« December 2004 | Main | February 2005 »

January 20, 2005


I've been meaning to post this for at least a week ...

It's been quite gratifying to see my notes on the Google/Stanford deal posted in various blogs. Unfortunately, there won't be a chance for me to present more info because I'm leaving Stanford in 2 weeks.

It's another internship, to last 6 months. I'm going to be pretty poor for a while and it's going to take some creative fundraising to get to either SLA or ALA this summer (or, in theory, both). And I've been warned that my day-to-day tasks will be pretty mundane. My commute won't be much fun, either (an hour away, in light traffic).

However, I think it'll be worth it. I'll be working at the Internet Archive. Mostly doing QA and basic metadata work on non-web collection.

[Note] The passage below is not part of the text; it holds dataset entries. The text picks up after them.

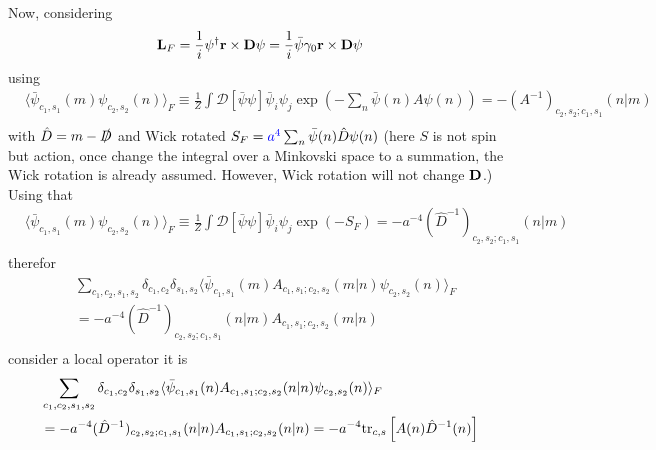 Now, considering
\begin{equation}
\begin{split}
&{\bf L}_F=\frac{1}{i}\psi^{\dagger}{\bf r}\times {\bf D}\psi=\frac{1}{i}\bar{\psi}\gamma _0{\bf r}\times {\bf D}\psi\\
\end{split}
\end{equation}
using
\begin{equation}
\begin{split}
&\langle \bar{\psi}_{c_1,s_1}(m) \psi _{c_2,s_2}(n) \rangle _F \equiv \frac{1}{Z}\int \mathcal{D}[\bar{\psi}\psi ]\bar{\psi}_i \psi _j \exp(-\sum _n \bar{\psi}(n)A\psi (n) )=-(A^{-1})_{c_2,s_2;c_1,s_1}(n|m)\\
\end{split}
\end{equation}
with $\hat{D}=m-\slashed {D}$ and Wick rotated $S_F=\textcolor[rgb]{0,0,1}{a^4}\sum _n\bar{\psi}(n)\hat{D}\psi(n)$ (here $S$ is not spin but action, once change the integral over a Minkovski space to a summation, the Wick rotation is already assumed. However, Wick rotation will not change ${\bf D}$.) Using that
\begin{equation}
\begin{split}
&\langle \bar{\psi}_{c_1,s_1}(m) \psi _{c_2,s_2}(n) \rangle _F \equiv \frac{1}{Z}\int \mathcal{D}[\bar{\psi}\psi ]\bar{\psi}_i \psi _j \exp(-S_F)=-a^{-4}(\hat{D}^{-1})_{c_2,s_2;c_1,s_1}(n|m)\\
\end{split}
\end{equation}
therefor
\begin{equation}
\begin{split}
&\sum _{c_1,c_2,s_1,s_2}\delta _{c_1,c_2}\delta _{s_1,s_2}\langle \bar{\psi}_{c_1,s_1}(m) A_{c_1,s_1;c_2,s_2}(m|n) \psi _{c_2,s_2}(n) \rangle _F \\
&=-a^{-4}(\hat{D}^{-1})_{c_2,s_2;c_1,s_1}(n|m)A_{c_1,s_1;c_2,s_2}(m|n)\\
\end{split}
\end{equation}
consider a local operator it is
\begin{equation}
\begin{split}
&\sum _{c_1,c_2,s_1,s_2}\delta _{c_1,c_2}\delta _{s_1,s_2}\langle \bar{\psi}_{c_1,s_1}(n) A_{c_1,s_1;c_2,s_2}(n|n) \psi _{c_2,s_2}(n) \rangle _F \\
&=-a^{-4}(\hat{D}^{-1})_{c_2,s_2;c_1,s_1}(n|n)A_{c_1,s_1;c_2,s_2}(n|n)=-a^{-4}{\rm tr}_{c,s}\left[A(n)\hat{D}^{-1}(n)\right]\\
\end{split}
\end{equation}

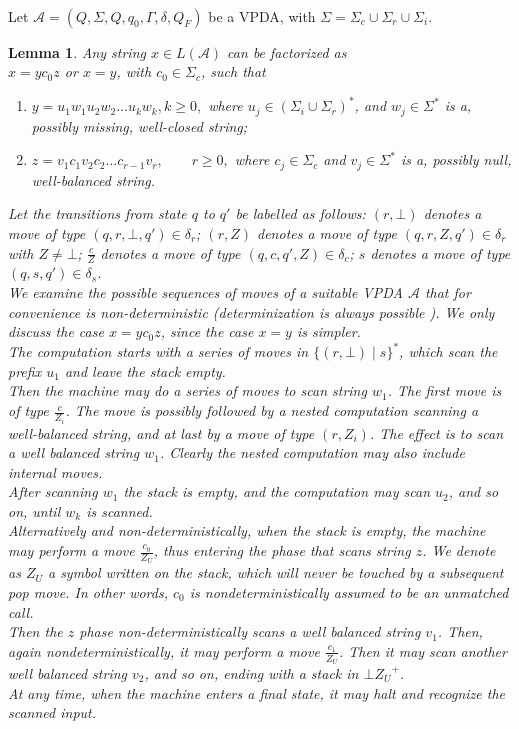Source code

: \documentclass[3p,11pt]{elsarticle}
\newtheorem{lemma}[theorem]{Lemma}
\newenvironment{proof}[1][Proof]{\begin{trivlist}
\item[\hskip \labelsep {\bfseries #1}]}{\end{trivlist}}
\begin{document}
\\
Let $\mathcal{A}=(Q, \Sigma,Q, q_0, \Gamma,  \delta, Q_F)$ be a VPDA, with $\Sigma=\Sigma_{c}\cup \Sigma_{r} \cup \Sigma_{i}$.
\begin{lemma}\label{LemmaStruttVPL}
 Any
string $x \in L(\mathcal{A})$ can be factorized as\\
$ x = y c_0 z$   or $x = y$,   with $c_0\in \Sigma_c$, such that
\begin{enumerate}
\item $ y=u_1 w_1 u_2 w_2 \ldots u_k w_k, k\geq 0, $ where $u_j \in (\Sigma_i \cup \Sigma_r)^\ast$, and $w_j\in \Sigma^\ast$ is a, possibly missing, well-closed string;
    \item
    $
 z = v_1 c_1 v_2 c_2 \ldots c_{r-1} v_r,\qquad r\geq 0,
    $
 where $c_j \in \Sigma_c$ and $v_j \in \Sigma^\ast$ is a, possibly null, well-balanced string.
\end{enumerate}
\begin{proof}
 Let the transitions from state $q$ to $q'$  be labelled as follows: $(r,\bot)$ denotes a move of type $(q,r,\bot,q')\in\delta_r$;
 $(r,Z)$  denotes a move of type $(q,r,Z,q')\in\delta_r$ with $Z\neq \bot$;
 $\frac{c}{Z}$  denotes a move of type $(q,c,q',Z)\in\delta_c$;
 $s$  denotes  a move of type $(q,s,q')\in\delta_s$.
 \\
  We examine the possible sequences of moves of a suitable VPDA $\mathcal{A}$ that for convenience is non-deterministic (determinization is always possible \cite{AluMad04}).
  We only discuss the case $x = y c_0 z$, since the case $x = y$ is simpler.
\\
The computation starts with a series of moves in $\{(r,\bot)\mid s\}^\ast$, which scan the prefix $u_1$
 and leave the stack empty.
\\ Then the machine may do a series of moves to scan string $w_1$.
    The first move is of type $\frac{c}{Z_i}$. The move is
 possibly followed  by a nested computation scanning a well-balanced string, and at last by a move of type $(r,Z_i)$. The effect is  to scan a well balanced string $w_1$. Clearly the nested computation may also include internal moves.
\\ After scanning $w_1$ the stack is empty, and the
 computation may scan  $u_2$, and so on, until $w_k$ is scanned.
\\ Alternatively and non-deterministically, when the stack is empty, the machine may perform a move
    $\frac{c_0}{Z_U}$,  thus  entering the phase that scans string $z$. We denote as $Z_U$ a symbol written on the stack, which will never be touched by a subsequent pop move. In other words, $c_0$ is nondeterministically assumed to be an unmatched call.
\\ Then the $z$ phase non-deterministically scans a well balanced string $v_{1}$. Then, again nondeterministically, it may
perform a move $\frac{c_1}{Z_U}$. Then it may scan another well balanced string $v_{2}$, and so on, ending with a stack in $\bot {Z_U}^+$.
\\
  At any time, when the machine enters a final state, it may halt and recognize the scanned input.
\end{proof}
\end{lemma}
\end{document}
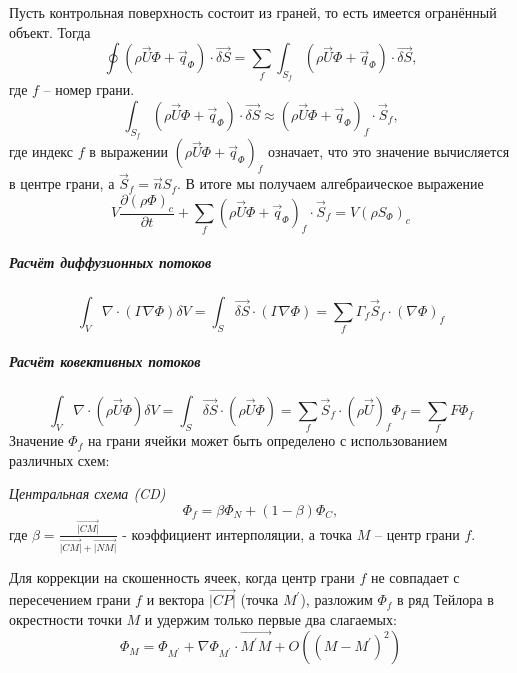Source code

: 			Пусть контрольная поверхность состоит из граней, то есть имеется огранённый объект. Тогда
			\begin{equation}
				\oint\left(\rho \vec{U} \Phi + \vec{q}_{\Phi} \right) \cdot \vec{\delta S} = \sum_f \int_{S_f} \left(\rho \vec{U} \Phi + \vec{q}_{\Phi} \right) \cdot \vec{\delta S},
			\end{equation}
			где $f$ -- номер грани.
			\begin{equation}
				\int_{S_f} \left(\rho \vec{U} \Phi + \vec{q}_{\Phi} \right) \cdot \vec{\delta S} \approx \left(\rho \vec{U} \Phi + \vec{q}_{\Phi} \right)_f \cdot \vec{S}_f,
			\end{equation}
			где индекс $f$ в выражении $\left(\rho \vec{U} \Phi  + \vec{q}_{\Phi}\right)_f$ означает, что это значение вычисляется в центре грани, а $\vec{S}_f = \vec{n} S_f$. В итоге мы получаем алгебраическое выражение
			\begin{equation}
				V\frac{\partial \left( \rho \Phi \right)_c}{\partial t} + \sum_f \left( \rho \vec{U} \Phi + \vec{q}_{\Phi} \right)_f \cdot \vec{S}_f = V \left( \rho S_{\Phi} \right)_c
			\end{equation}
		\subparagraph{Расчёт диффузионных потоков}
		\begin{equation}
			\int_V \nabla \cdot \left( \Gamma \nabla \Phi \right) \delta V = \int_S \vec{\delta S} \cdot (\Gamma \nabla \Phi) = \sum_f \Gamma_f \vec{S}_f \cdot (\nabla \Phi)_f
		\end{equation}
		\subparagraph{Расчёт ковективных потоков}
		\begin{equation}
			\int_V \nabla \cdot (\rho \vec{U} \Phi) \delta V = \int_S \vec{\delta S} \cdot (\rho \vec{U} \Phi) = \sum_f \vec{S}_f \cdot (\rho \vec{U})_f \Phi_f = \sum_f F \Phi_f
		\end{equation}
		Значение $\Phi_f$ на грани ячейки может быть определено с использованием различных схем:
		
		\textit{Центральная схема (CD)}
		\begin{equation}
		\Phi_f = \beta \Phi_N + (1-\beta)\Phi_C,
		\end{equation}
		где $\beta=\frac{\vec{|CM|}}{\vec{|CM|} + \vec{|NM|}}$ - коэффициент интерполяции, а точка $M$ -- центр грани $f$.
		
		Для коррекции на скошенность ячеек, когда центр грани $f$ не совпадает с пересечением грани $f$ и вектора $\vec{|CP|}$ (точка $M^{'}$), разложим $\Phi_f$ в ряд Тейлора в окрестности точки $M$ и удержим только первые два слагаемых:
		\begin{equation}
			\Phi_M = \Phi_{M^{'}} + \nabla \Phi_{M^{'}} \cdot \vec{M^{'}M} + O\left(\left(M-M^{'}\right)^2\right)
		\end{equation}
		

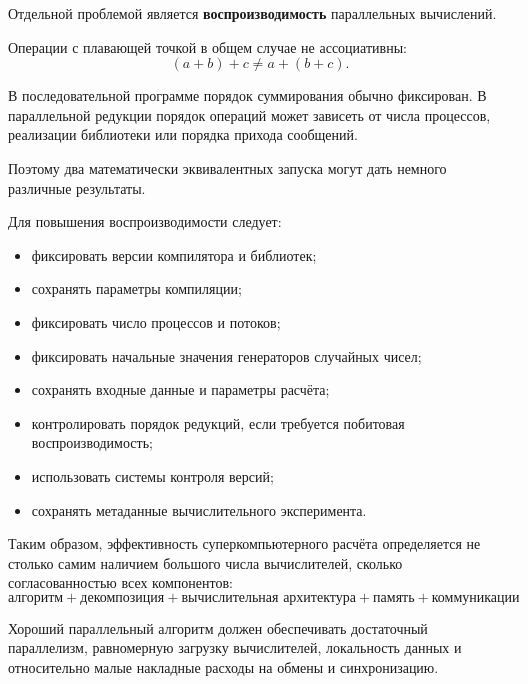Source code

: Отдельной проблемой является \textbf{воспроизводимость} параллельных вычислений.

Операции с плавающей точкой в общем случае не ассоциативны:
\[
(a+b)+c \neq a+(b+c).
\]

В последовательной программе порядок суммирования обычно фиксирован.
В параллельной редукции порядок операций может зависеть от числа процессов,
реализации библиотеки или порядка прихода сообщений.

Поэтому два математически эквивалентных запуска могут дать немного различные
результаты.

Для повышения воспроизводимости следует:
\begin{itemize}
	\item фиксировать версии компилятора и библиотек;
	\item сохранять параметры компиляции;
	\item фиксировать число процессов и потоков;
	\item фиксировать начальные значения генераторов случайных чисел;
	\item сохранять входные данные и параметры расчёта;
	\item контролировать порядок редукций, если требуется побитовая
	воспроизводимость;
	\item использовать системы контроля версий;
	\item сохранять метаданные вычислительного эксперимента.
\end{itemize}

Таким образом, эффективность суперкомпьютерного расчёта определяется не столько
самим наличием большого числа вычислителей, сколько согласованностью всех
компонентов:
\[
\boxed{
	\text{алгоритм}
	+
	\text{декомпозиция}
	+
	\text{вычислительная архитектура}
	+
	\text{память}
	+
	\text{коммуникации}
}
\]

Хороший параллельный алгоритм должен обеспечивать достаточный параллелизм,
равномерную загрузку вычислителей, локальность данных и относительно малые
накладные расходы на обмены и синхронизацию.

\newpage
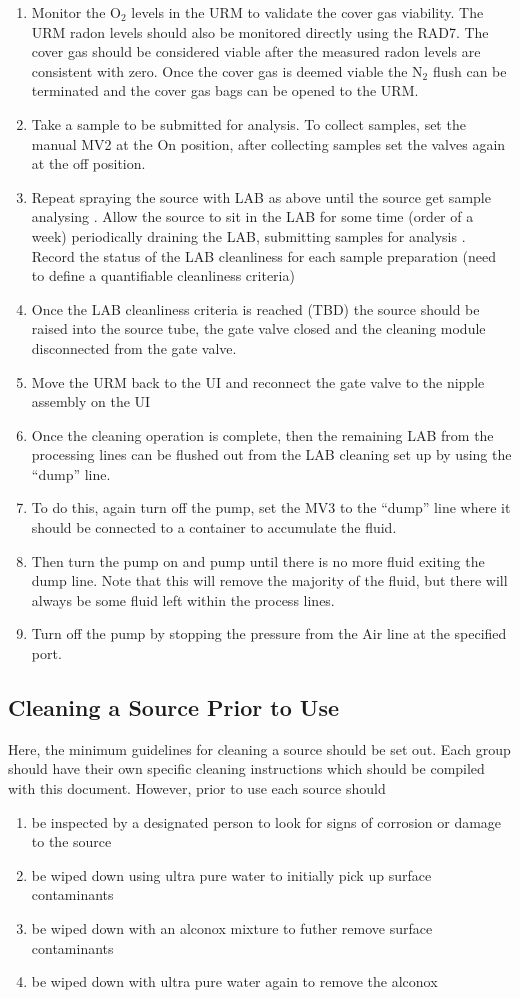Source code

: \begin{enumerate}
\item Monitor the O$_2$ levels in the URM to validate the cover gas viability. The URM radon levels should also be monitored directly using the RAD7. The cover gas should be considered viable after the measured radon levels are consistent with zero. Once the cover gas is deemed viable the N$_{2}$ flush can be terminated and the cover gas bags can be opened to the URM. 
\item Take a sample to be submitted for analysis. To collect samples, set the manual MV2 at the On position, after collecting samples set the valves again at the off position.
\item Repeat spraying the source with LAB as above until the source get sample analysing . Allow the source to sit in the LAB for some time (order of a week) periodically draining the LAB, submitting samples for analysis . Record the status of the LAB cleanliness for each sample preparation (need to define a quantifiable cleanliness criteria)
\item Once the LAB cleanliness criteria is reached (TBD) the source should be raised into the source tube, the gate valve closed and the cleaning module disconnected from the gate valve. 
\item Move the URM back to the UI and reconnect the gate valve to the nipple assembly on the UI
\item Once the cleaning operation is complete, then the remaining LAB from the processing lines can be flushed out from the LAB cleaning set up by using the “dump” line. 
\item To do this, again turn off the pump, set the MV3 to the “dump” line where it should be connected to a container to accumulate the fluid. 
\item Then turn the pump on and pump until there is no more fluid exiting the dump line. Note that this will remove the majority of the fluid, but there will always be some fluid left within the process lines. 
\item Turn off the pump by stopping the pressure from the Air line at the specified port. 
\end{enumerate}

\subsection{Cleaning a Source Prior to Use}
Here, the minimum guidelines for cleaning a source should be set out. Each group should have their own specific cleaning instructions which should be compiled with this document. However, prior to use each source should
\begin{enumerate}
\item be inspected by a designated person to look for signs of corrosion or damage to the source
\item be wiped down using ultra pure water to initially pick up surface contaminants
\item be wiped down with an alconox mixture to futher remove surface contaminants
\item be wiped down with ultra pure water again to remove the alconox
\end{enumerate}

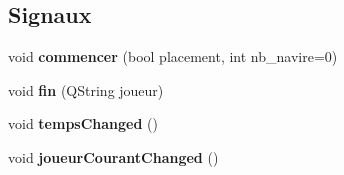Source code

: \subsection*{Signaux}
\begin{DoxyCompactItemize}
\item 
void {\bfseries commencer} (bool placement, int nb\+\_\+navire=0)\hypertarget{class_partie_ad0d567419621d3c7c858a2b005e3e608}{}\label{class_partie_ad0d567419621d3c7c858a2b005e3e608}

\item 
void {\bfseries fin} (Q\+String joueur)\hypertarget{class_partie_a7997238d07a53ad08643b8c280f935db}{}\label{class_partie_a7997238d07a53ad08643b8c280f935db}

\item 
void {\bfseries temps\+Changed} ()\hypertarget{class_partie_a3c9c660c219c59797242aceaaf4ac76c}{}\label{class_partie_a3c9c660c219c59797242aceaaf4ac76c}

\item 
void {\bfseries joueur\+Courant\+Changed} ()\hypertarget{class_partie_a674d35b9052ea2d0a1b63bceea331111}{}\label{class_partie_a674d35b9052ea2d0a1b63bceea331111}

\end{DoxyCompactItemize}
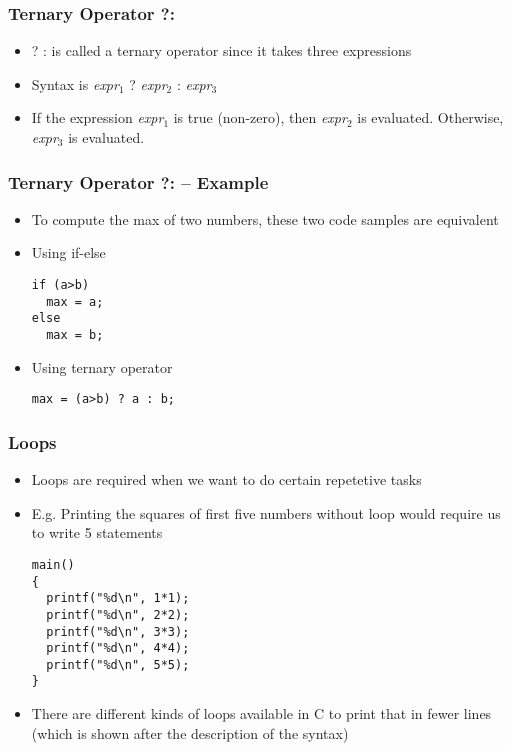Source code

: \documentclass[11pt]{beamer}
\begin{document}
\begin{frame}[fragile]\frametitle{Ternary Operator ?:}
\label{sec-1-12}

\begin{itemize}
\item ? : is called a ternary operator since it takes three expressions
\item Syntax is
  \emph{expr$_1$} ? \emph{expr$_2$} : \emph{expr$_3$}
\item If the expression \emph{expr$_1$} is true (non-zero), then \emph{expr$_2$} is evaluated. Otherwise, \emph{expr$_3$} is evaluated.
\end{itemize}
\end{frame}
\begin{frame}[fragile]\frametitle{Ternary Operator ?: -- Example}
\label{sec-1-13}

\begin{itemize}
\item To compute the max of two numbers, these two code samples are equivalent
\item Using if-else

\begin{verbatim}
if (a>b)
  max = a;
else
  max = b;
\end{verbatim}
\item Using ternary operator

\begin{verbatim}
max = (a>b) ? a : b;
\end{verbatim}
\end{itemize}
\end{frame}
\begin{frame}[fragile]\frametitle{Loops}
\label{sec-1-14}

\begin{itemize}
\item Loops are required when we want to do certain repetetive tasks
\item E.g. Printing the squares of first five numbers without loop would require us to write 5 statements

\begin{verbatim}
main()
{
  printf("%d\n", 1*1);
  printf("%d\n", 2*2);
  printf("%d\n", 3*3);
  printf("%d\n", 4*4);
  printf("%d\n", 5*5);
}
\end{verbatim}
\item There are different kinds of loops available in C to print that in fewer lines (which is shown after the description of the syntax)
\end{itemize}
\end{frame}
\end{document}
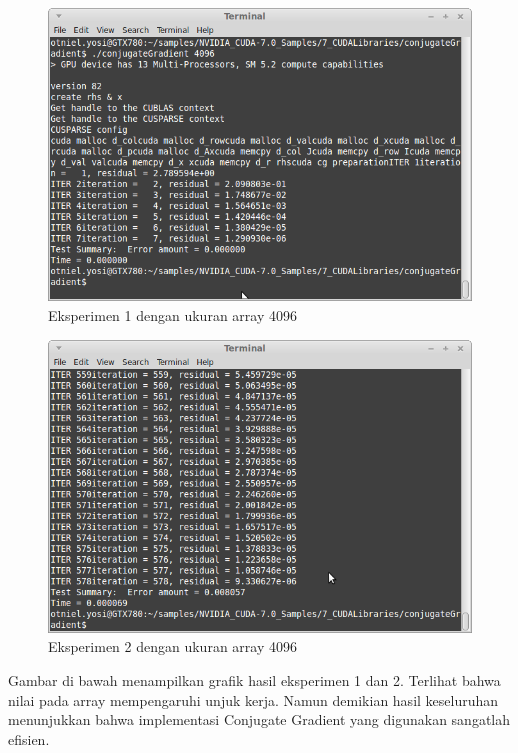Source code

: \begin{figure}
	\centering
	\includegraphics[width=1\textwidth]
	{pics/cudacg_4096}
	\caption{Eksperimen 1 dengan ukuran array 4096}
	\label{fig:cgcuda1}
\end{figure}

\begin{figure}
	\centering
	\includegraphics[width=1\textwidth]
	{pics/cudacg_4096_2}
	\caption{Eksperimen 2 dengan ukuran array 4096}
	\label{fig:cgcuda2}
\end{figure}

Gambar di bawah menampilkan grafik hasil eksperimen 1 dan 2.  Terlihat bahwa nilai pada array mempengaruhi unjuk kerja.  Namun demikian hasil keseluruhan menunjukkan bahwa implementasi Conjugate Gradient yang digunakan sangatlah efisien.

It should be fun. And kinda scary. I'll let you know how it goes.

January 18, 2005

Stanford FAQs

More Stanford info about the Google project

January 14, 2005

Bits of news

As evidenced by my lack of gushing enthusiasm, I am not attending Midwinter. The end of last year left me incredibly tired and I just didn't have it in me to go to Boston in the middle of winter and ride busses to go to meetings I'd be too tired to even care about.

I do look forward to reading about Midwinter from various usual and unusual suspects, including the new official ALA blog by PLA.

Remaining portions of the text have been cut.